Items listed in a dataset

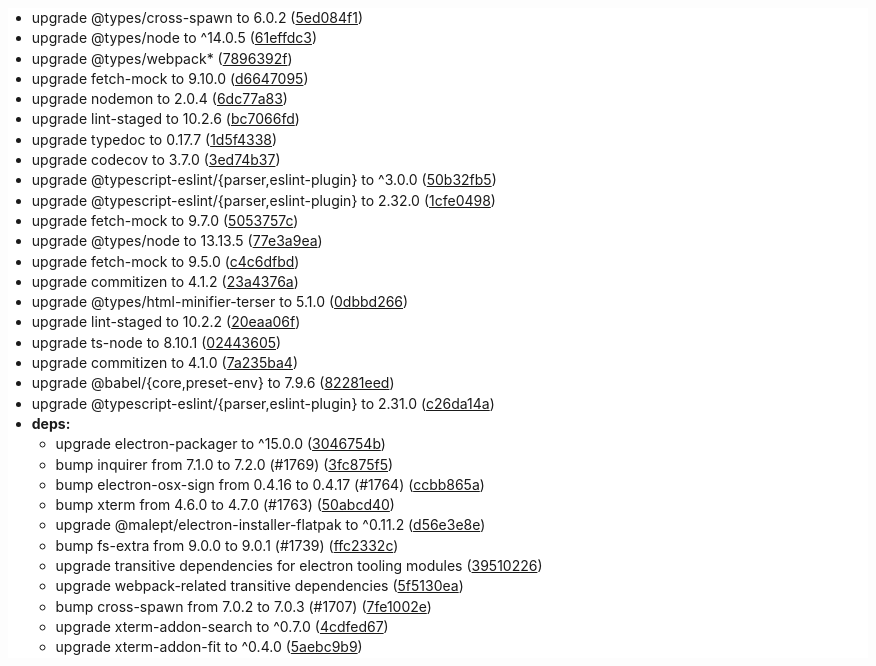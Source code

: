   *  upgrade @types/cross-spawn to 6.0.2 ([5ed084f1](https://github.com/electron-userland/electron-forge/commit/5ed084f1))
  *  upgrade @types/node to ^14.0.5 ([61effdc3](https://github.com/electron-userland/electron-forge/commit/61effdc3))
  *  upgrade @types/webpack* ([7896392f](https://github.com/electron-userland/electron-forge/commit/7896392f))
  *  upgrade fetch-mock to 9.10.0 ([d6647095](https://github.com/electron-userland/electron-forge/commit/d6647095))
  *  upgrade nodemon to 2.0.4 ([6dc77a83](https://github.com/electron-userland/electron-forge/commit/6dc77a83))
  *  upgrade lint-staged to 10.2.6 ([bc7066fd](https://github.com/electron-userland/electron-forge/commit/bc7066fd))
  *  upgrade typedoc to 0.17.7 ([1d5f4338](https://github.com/electron-userland/electron-forge/commit/1d5f4338))
  *  upgrade codecov to 3.7.0 ([3ed74b37](https://github.com/electron-userland/electron-forge/commit/3ed74b37))
  *  upgrade @typescript-eslint/{parser,eslint-plugin} to ^3.0.0 ([50b32fb5](https://github.com/electron-userland/electron-forge/commit/50b32fb5))
  *  upgrade @typescript-eslint/{parser,eslint-plugin} to 2.32.0 ([1cfe0498](https://github.com/electron-userland/electron-forge/commit/1cfe0498))
  *  upgrade fetch-mock to 9.7.0 ([5053757c](https://github.com/electron-userland/electron-forge/commit/5053757c))
  *  upgrade @types/node to 13.13.5 ([77e3a9ea](https://github.com/electron-userland/electron-forge/commit/77e3a9ea))
  *  upgrade fetch-mock to 9.5.0 ([c4c6dfbd](https://github.com/electron-userland/electron-forge/commit/c4c6dfbd))
  *  upgrade commitizen to 4.1.2 ([23a4376a](https://github.com/electron-userland/electron-forge/commit/23a4376a))
  *  upgrade @types/html-minifier-terser to 5.1.0 ([0dbbd266](https://github.com/electron-userland/electron-forge/commit/0dbbd266))
  *  upgrade lint-staged to 10.2.2 ([20eaa06f](https://github.com/electron-userland/electron-forge/commit/20eaa06f))
  *  upgrade ts-node to 8.10.1 ([02443605](https://github.com/electron-userland/electron-forge/commit/02443605))
  *  upgrade commitizen to 4.1.0 ([7a235ba4](https://github.com/electron-userland/electron-forge/commit/7a235ba4))
  *  upgrade @babel/{core,preset-env} to 7.9.6 ([82281eed](https://github.com/electron-userland/electron-forge/commit/82281eed))
  *  upgrade @typescript-eslint/{parser,eslint-plugin} to 2.31.0 ([c26da14a](https://github.com/electron-userland/electron-forge/commit/c26da14a))
* **deps:**
  *  upgrade electron-packager to ^15.0.0 ([3046754b](https://github.com/electron-userland/electron-forge/commit/3046754b))
  *  bump inquirer from 7.1.0 to 7.2.0 (#1769) ([3fc875f5](https://github.com/electron-userland/electron-forge/commit/3fc875f5))
  *  bump electron-osx-sign from 0.4.16 to 0.4.17 (#1764) ([ccbb865a](https://github.com/electron-userland/electron-forge/commit/ccbb865a))
  *  bump xterm from 4.6.0 to 4.7.0 (#1763) ([50abcd40](https://github.com/electron-userland/electron-forge/commit/50abcd40))
  *  upgrade @malept/electron-installer-flatpak to ^0.11.2 ([d56e3e8e](https://github.com/electron-userland/electron-forge/commit/d56e3e8e))
  *  bump fs-extra from 9.0.0 to 9.0.1 (#1739) ([ffc2332c](https://github.com/electron-userland/electron-forge/commit/ffc2332c))
  *  upgrade transitive dependencies for electron tooling modules ([39510226](https://github.com/electron-userland/electron-forge/commit/39510226))
  *  upgrade webpack-related transitive dependencies ([5f5130ea](https://github.com/electron-userland/electron-forge/commit/5f5130ea))
  *  bump cross-spawn from 7.0.2 to 7.0.3 (#1707) ([7fe1002e](https://github.com/electron-userland/electron-forge/commit/7fe1002e))
  *  upgrade xterm-addon-search to ^0.7.0 ([4cdfed67](https://github.com/electron-userland/electron-forge/commit/4cdfed67))
  *  upgrade xterm-addon-fit to ^0.4.0 ([5aebc9b9](https://github.com/electron-userland/electron-forge/commit/5aebc9b9))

## BRIEF
Copy nothing except the lines from the one with "upgrade xterm-addon-search to" through the end of the records; keep each exactly as it appears, first and last included.

## RESPONSE AREA
  *  upgrade xterm-addon-search to ^0.7.0 ([4cdfed67](https://github.com/electron-userland/electron-forge/commit/4cdfed67))
  *  upgrade xterm-addon-fit to ^0.4.0 ([5aebc9b9](https://github.com/electron-userland/electron-forge/commit/5aebc9b9))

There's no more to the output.